Antonio Muñoz Molina

Aguarda uno con cierto malestar a que se apaguen las luces en la sala de cine donde va a proyectarse El hundimiento. Un retrato cercano de Hitler, en sus últimos días de apocalipsis y delirio en el búnker de la Cancillería, ¿no tenderá inevitablemente a mostrárnoslo humano, frágil, en esa anticipada decadencia física que atestiguan todas las fuentes más próximas, un anciano encorvado y temblón que acababa, sin embargo, de cumplir 56 años? Hemos leído libros y visto documentales, así que es muy probable que la película no vaya a darnos ninguna información que no tengamos ya. La causa del desasosiego es más sutil, y tiene que ver con la naturaleza peculiar de la ficción, uno de cuyos rasgos cruciales es el grado mayor o menor de empatía que nos induce a establecer con los personajes de una historia. Por supuesto que también simpatizamos con los protagonistas de un documental, o de un libro histórico, pero lo hacemos de manera que excluye la identificación, porque en todo momento el tiempo en el que sucede el relato está alejado del nuestro, y la experiencia que cuenta pertenece a otros, está encerrada en un ámbito temporal y circunstancial que podemos comprender sin que nos aluda personalmente.

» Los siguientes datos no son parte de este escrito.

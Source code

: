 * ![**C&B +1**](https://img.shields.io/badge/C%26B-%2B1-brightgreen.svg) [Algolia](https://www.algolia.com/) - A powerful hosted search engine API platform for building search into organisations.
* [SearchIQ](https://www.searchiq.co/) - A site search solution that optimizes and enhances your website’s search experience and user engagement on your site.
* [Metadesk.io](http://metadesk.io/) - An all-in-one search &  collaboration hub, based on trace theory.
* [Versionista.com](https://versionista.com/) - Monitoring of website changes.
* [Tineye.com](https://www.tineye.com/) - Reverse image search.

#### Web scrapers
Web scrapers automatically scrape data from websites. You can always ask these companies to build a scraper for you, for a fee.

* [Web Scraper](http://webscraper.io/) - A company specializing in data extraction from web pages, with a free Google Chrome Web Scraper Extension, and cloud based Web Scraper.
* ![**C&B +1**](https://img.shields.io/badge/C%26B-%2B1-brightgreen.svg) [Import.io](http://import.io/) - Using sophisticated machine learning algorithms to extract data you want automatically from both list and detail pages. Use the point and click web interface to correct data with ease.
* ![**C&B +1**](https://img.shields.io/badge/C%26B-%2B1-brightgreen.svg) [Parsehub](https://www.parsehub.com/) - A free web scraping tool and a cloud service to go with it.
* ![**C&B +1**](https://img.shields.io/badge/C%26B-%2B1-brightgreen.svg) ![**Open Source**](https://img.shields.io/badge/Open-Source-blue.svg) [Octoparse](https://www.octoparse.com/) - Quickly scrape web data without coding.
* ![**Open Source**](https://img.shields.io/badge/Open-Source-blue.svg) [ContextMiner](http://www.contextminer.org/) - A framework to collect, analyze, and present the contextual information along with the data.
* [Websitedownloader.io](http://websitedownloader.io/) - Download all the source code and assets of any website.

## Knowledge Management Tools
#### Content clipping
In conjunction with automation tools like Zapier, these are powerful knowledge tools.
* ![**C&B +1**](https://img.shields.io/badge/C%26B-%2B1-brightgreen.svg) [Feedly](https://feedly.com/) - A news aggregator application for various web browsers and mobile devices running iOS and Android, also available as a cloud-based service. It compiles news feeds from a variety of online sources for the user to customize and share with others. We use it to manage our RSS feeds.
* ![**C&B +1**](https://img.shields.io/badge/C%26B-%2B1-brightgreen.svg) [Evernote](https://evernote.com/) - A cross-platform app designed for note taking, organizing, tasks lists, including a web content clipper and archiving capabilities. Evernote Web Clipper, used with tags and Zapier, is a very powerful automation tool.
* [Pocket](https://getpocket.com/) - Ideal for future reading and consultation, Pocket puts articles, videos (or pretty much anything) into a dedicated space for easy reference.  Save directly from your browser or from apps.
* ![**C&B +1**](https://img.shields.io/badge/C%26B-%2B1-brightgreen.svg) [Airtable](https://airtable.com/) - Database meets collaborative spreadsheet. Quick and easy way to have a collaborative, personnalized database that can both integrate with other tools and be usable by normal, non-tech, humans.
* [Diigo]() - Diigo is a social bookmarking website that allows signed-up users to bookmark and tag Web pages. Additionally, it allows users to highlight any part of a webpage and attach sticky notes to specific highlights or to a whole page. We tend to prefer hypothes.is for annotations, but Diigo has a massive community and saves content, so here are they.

¿Es ficción, puede argumentarse, una película que trata de personajes reales, de hechos objetivamente sucedidos, documentados casi minuto a minuto por testigos cuya veracidad lleva sesenta años siendo investigada? Lo es desde el momento en que los personajes, aunque se correspondan con personas reales, son encarnados por actores, se mueven por decorados que imitan con detalle lugares verdaderos, pero que al fin y al cabo no son más que escenarios, imitan voces, estilos de peinado, repiten de memoria como si fueran ocurrencias súbitas palabras que otros han escrito para ellos. Bruno Ganz se parece asombrosamente al Hitler de las últimas fotografías, encogido y siniestro, casi desaparecido entre la visera de la gorra y las solapas levantadas del abrigo militar: y el modo en que reaccionamos ante su interpretación depende de que nos resulte creíble, y a la vez de que sepamos en cada instante de que estamos viendo el trabajo supremo de un actor.

Entonces surge otra punzada de desasosiego: ¿hasta qué punto es lícito admirar el trabajo de un actor que interpreta magistralmente a Hitler, si esa interpretación, en la medida en que es certera, implica resaltar la humanidad de alguien que es monstruoso? Una caricatura presenta con eficacia la inhumanidad, al precio de la inverosimilitud, de la falta de esa sustancia misteriosa de la que están hechos los personajes de ficción, y que es precisamente lo que los convierte en verdaderos, no a pesar de su irrealidad, sino gracias a ella. Sabemos, por los testimonios de muchos que lo conocieron de cerca, que Hitler podía ser afectuoso y considerado con el personal a su servicio, y que trataba con particular cariño a los diversos perros que tuvo a lo largo de su vida. Pero una cosa es saberlo y otra muy distinta es ver al actor que interpreta a Hitler en una película dirigir palabras tranquilizadoras a la secretaria inexperta a la que aturde su presencia, o mirar con dulzura y pesadumbre, con los ojos humedecidos, a su perra Blondi cuando están a punto de sacrificarla, un poco antes de que él mismo se quite la vida. El historiador y el psicólogo estudian y evalúan esos pormenores: el lector de una novela, el espectador de una película, dan sin remedio un paso más, que se corresponde con el que previamente ha llevado al novelista o al actor a comprometerse con su creación hasta el punto de volverla verdadera. Para lograrlo, han de vivir hasta un cierto punto, gracias a la intensidad de su imaginación, la experiencia que cuentan, han de ponerse en el lugar del personaje al que interpretan o al que retratan con sus palabras. La ficción, en suma, consiste en ponerse emocionalmente en el lugar de otro, suspender la distancia en la misma medida que la incredulidad: pero no para cegarse o enajenarse con la identificación, sino para mirar desde dentro, y para saber así cómo y qué ve el otro, incluso qué puede haber de común entre el otro y uno mismo.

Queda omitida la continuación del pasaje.